About this task:
Give the records again in full, exactly as they appear.

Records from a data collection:
_ _ _ _ _
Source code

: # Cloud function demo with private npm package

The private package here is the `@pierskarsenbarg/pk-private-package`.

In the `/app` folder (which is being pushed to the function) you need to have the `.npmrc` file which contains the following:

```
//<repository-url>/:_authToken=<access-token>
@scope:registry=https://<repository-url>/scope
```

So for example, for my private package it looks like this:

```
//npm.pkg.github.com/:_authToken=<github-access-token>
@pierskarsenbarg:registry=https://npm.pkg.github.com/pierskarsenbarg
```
_ _ _ _ _
Exercise output:
Source code

: # Cloud function demo with private npm package

The private package here is the `@pierskarsenbarg/pk-private-package`.

In the `/app` folder (which is being pushed to the function) you need to have the `.npmrc` file which contains the following:

```
//<repository-url>/:_authToken=<access-token>
@scope:registry=https://<repository-url>/scope
```

So for example, for my private package it looks like this:

```
//npm.pkg.github.com/:_authToken=<github-access-token>
@pierskarsenbarg:registry=https://npm.pkg.github.com/pierskarsenbarg
```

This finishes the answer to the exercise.